IN THE VIP LOUNGE ABOVE the auction room at Sotheby's in New York one drizzly evening this May, Stanley K. Sheinbaum is pacing like an expectant father. He walks up to the window that overlooks the hall. He walks away. He picks at the hors d'oeuvres arrayed on a table. He chats for a moment with his wife, Betty. He shuffles over to the bar. He drifts back to the window. He looks uncomfortable. "This is not my world," he says, as he watches the room below fill with elegantly dressed couples, all of whom seem to have known each other since prep school. Then he walks away again.
Sotheby's on a night when the polo set has dropped in for the spring auction of contemporary art is not Stanley Sheinbaum's usual habitat. Since the day 23 years ago when he married Betty Warner, the daughter of movie mogul Harry Warner, Sheinbaum has had the money to mingle in these circles. But this isn't his crowd. It's the wrong coast, the wrong style and the wrong politics.
Sheinbaum is a creature of living-room Los Angeles. He is the genial proprietor of the city's busiest political salon and a full-time political activist at the hub of the city's liberal Westside world. During his 16 years in Los Angeles, Sheinbaum has built a unique political role. He doesn't actually have a job per se, although he participates in half a dozen left-of-center organizations and is a University of California regent. Sheinbaum's work is easier to list than it is to define: He's a networker, a mentor, a high-level kibbitzer, a fund-raiser, a source of funds himself, and an operator who brings together causes, money and politicians. On any given evening in his living room, amid the pottery, paintings and elegant artifacts, you might find Walter F. Mondale or Sen. Edward M. Kennedy, John Kenneth Galbraith or Abbie Hoffman, giving a speech, or looking for money, or, typically, both.
"He's sort of the Statue of Liberty for liberal politics in America," says Anthony T. Podesta, founding president of People for the American Way, one of the liberal groups on whose board Sheinbaum sits. "He stands there at the harbor in L.A. and says, 'Give me your tired, your hungry and your poor, and we'll see if we can do something with them.' "
It's an apt comparison, except, to the consternation of many around him, Sheinbaum can't slow down enough to become a monument.

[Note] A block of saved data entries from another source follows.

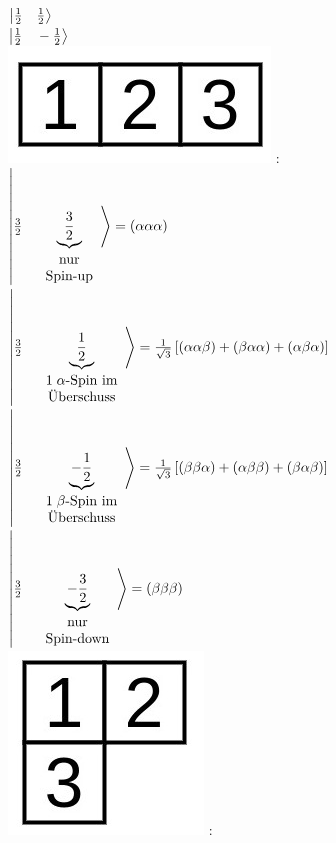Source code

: \documentclass[12pt,a4paper]{article}
\begin{document}
$ \ket{\frac{1}{2} \quad\frac{1}{2}}$ \\

$ \ket{\frac{1}{2} \quad-\frac{1}{2}}$ \\



\newpage
\includegraphics[scale=0.6]{build/young-123.jpg} : \\

$ \ket{\frac{3}{2}\quad \underbrace{\frac{3}{2}}_{\begin{array}{c}
\text{nur} \\ \text{Spin-up}
\end{array}}} = (\alpha \alpha \alpha )$ \\

$ \ket{\frac{3}{2}\quad \underbrace{\frac{1}{2}}_{\begin{array}{c}
1\;\alpha \text{-Spin im}  \\ \text{Überschuss}
\end{array} }} = \frac{1}{\sqrt{3}} \left[
 \left( \alpha \alpha \beta \right) +  \left( \beta \alpha \alpha \right) +  
 \left(    \alpha\beta \alpha \right) 
  \right]$ \\
  
$ \ket{\frac{3}{2}\quad \underbrace{-\frac{1}{2}}_{\begin{array}{c}
1\;\beta \text{-Spin im}  \\ \text{Überschuss}
\end{array} }} = \frac{1}{\sqrt{3}} \left[
 \left(\beta\beta \alpha \right) +  \left(  \alpha\beta \beta\right) +  
 \left(    \beta \alpha \beta\right) 
  \right]$ \\

$ \ket{\frac{3}{2}\quad \underbrace{-\frac{3}{2}}_{\begin{array}{c}
\text{nur} \\ \text{Spin-down}
\end{array}}} = (\beta \beta \beta )$ \\

\includegraphics[scale=0.6]{build/young-12.jpg} : \\
\end{document}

At 67, he remains an insistent, deeply committed man who lives his life behind a wall of motion that obscures his feelings and motivations even from many of his closest friends. Few people in liberal Los Angeles don't know Sheinbaum; but very few know him well. He is a public man driven by private doubts and uncertainties.
There is a palpable restlessness in Sheinbaum, a ticking compulsion to be where the action is, which helps to explain why he is at Sotheby's now, eyes nervously darting around the room, while John Marion, the auctioneer, dispatches with items number 22, 23 and 24. Then Sheinbaum sits back, takes a deep breath and listens to the buzz that ripples through the aisles when Marion announces lot 25, the evening's premier attraction, a striking 1944 Willem de Kooning oil-and-charcoal painting called "Pink Lady" being offered for auction by Stanley and Betty Sheinbaum. The bidding starts at $1 million, and, even so, for the Sheinbaums this is not a happy occasion.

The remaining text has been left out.